Outro ponto é a internet. O lugar serve realmente para o turista se desconectar com o resto do mundo. O sinal de wifi costuma pegar bem na maioria das pousadas, mas somente uma única operadora funciona em alguns pontos da vila, mas não todos. “A gente não tinha internet, era via rádio. Tivemos de uns três anos para cá. Antes era uma pequena antena rural”, conta Henrique.

Além de dunas e belas lagoas, Atins reserva muitas praias, o que atraia ainda mais o viajante. Embora o mar não seja de água cristalina, é um paraíso para quem quer aprender ou já pratica kitesurf.

 

O vilarejo fica disputado por brasileiros e estrangeiros que procuram, principalmente entre os meses de julho e dezembro, hospedagem para fazer o esporte aquático.

 

Há turistas que vão para ficar apenas algumas semanas e se rendem às aulas, clima do lugar e estendem ainda mais sua permanência por meses.

 

E para quem quer aprender a modalidade e não tem noção nenhuma de como manusear as pranchas, é preciso aulas de até dez horas, incluindo instruções teóricas e práticas.

 

Mas prepare o bolso. Assim como outras atrações mais caras no vilarejo, as aulas de kitesurf podem ser bem salgadas: pacotes custam a partir de R$ 1700. Como há poucas escolas no local, não será tão fácil pechinchar ou pedir descontos.

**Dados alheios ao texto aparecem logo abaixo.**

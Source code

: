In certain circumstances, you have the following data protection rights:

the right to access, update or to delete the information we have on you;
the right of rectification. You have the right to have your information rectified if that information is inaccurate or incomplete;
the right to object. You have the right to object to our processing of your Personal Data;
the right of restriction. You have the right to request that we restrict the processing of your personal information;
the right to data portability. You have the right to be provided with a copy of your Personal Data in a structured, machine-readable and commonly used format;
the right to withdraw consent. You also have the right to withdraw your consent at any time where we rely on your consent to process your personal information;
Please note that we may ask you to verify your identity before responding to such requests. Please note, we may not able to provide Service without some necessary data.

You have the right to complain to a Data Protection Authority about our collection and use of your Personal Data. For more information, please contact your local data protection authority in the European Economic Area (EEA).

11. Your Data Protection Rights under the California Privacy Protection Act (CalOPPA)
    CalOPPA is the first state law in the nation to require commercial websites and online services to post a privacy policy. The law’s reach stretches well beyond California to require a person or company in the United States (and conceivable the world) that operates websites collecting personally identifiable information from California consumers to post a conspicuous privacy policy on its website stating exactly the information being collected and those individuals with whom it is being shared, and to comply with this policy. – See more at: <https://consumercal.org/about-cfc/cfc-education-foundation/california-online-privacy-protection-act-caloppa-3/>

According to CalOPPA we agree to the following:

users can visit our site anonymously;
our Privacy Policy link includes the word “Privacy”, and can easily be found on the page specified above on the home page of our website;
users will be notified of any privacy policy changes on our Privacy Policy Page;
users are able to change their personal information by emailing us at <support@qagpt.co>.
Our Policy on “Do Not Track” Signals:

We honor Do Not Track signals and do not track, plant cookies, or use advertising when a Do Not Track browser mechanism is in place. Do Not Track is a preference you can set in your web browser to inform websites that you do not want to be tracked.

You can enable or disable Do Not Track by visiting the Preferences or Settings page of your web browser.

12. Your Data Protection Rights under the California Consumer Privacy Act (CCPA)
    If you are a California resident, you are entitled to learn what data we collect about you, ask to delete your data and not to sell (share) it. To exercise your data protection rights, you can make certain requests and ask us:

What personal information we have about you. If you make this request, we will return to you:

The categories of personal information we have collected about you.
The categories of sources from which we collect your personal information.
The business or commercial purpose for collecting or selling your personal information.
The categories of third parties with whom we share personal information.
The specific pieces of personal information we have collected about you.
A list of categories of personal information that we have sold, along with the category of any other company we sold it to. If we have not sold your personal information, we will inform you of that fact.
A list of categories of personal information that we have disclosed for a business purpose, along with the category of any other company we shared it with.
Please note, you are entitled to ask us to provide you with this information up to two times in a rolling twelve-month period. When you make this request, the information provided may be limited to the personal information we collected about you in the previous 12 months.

Quem visita a pequena vila pode achar que o local está preservando suas raízes do passado, por isso o estilo é considerado rústico. Não é à toa que os próprios donos de pousadas e moradores comparam com Jericoacoara de 20 anos atrás.

 

Mas não é bem assim. O dono da pousada Rico Atins conta que a vila não era nem de perto o que é hoje. O lugar era isolado, vivia somente da pesca e muitas famílias tinham dificuldade em conservar alimentos por causa da oferta escassa de energia elétrica.

 

Com o avanço do turismo foi possível transformar e melhorar aspectos socioeconômicos para toda população. “Atins de 20 anos atrás tinha seu charme, mas hoje você vê um nativo que não tinha energia para armazenar um alimento, porque não tinha geladeira, vivendo com um maior poder aquisitivo”, ressalta Henrique.

 

E foi por causa dos viajantes que o vilarejo se modernizou e continua preservando seu charme. Mas segundo Peter, a Atins que ele conheceu no passado, não existe mais. E mesmo dividindo opiniões, ele afirma que a vila ainda oferece uma calmaria, que dificilmente será encontrada em outra cidade nordestina.

 

A tranquilidade de Atins não tem preço (fora de temporada). O povo é muito receptivo e a natureza é única”.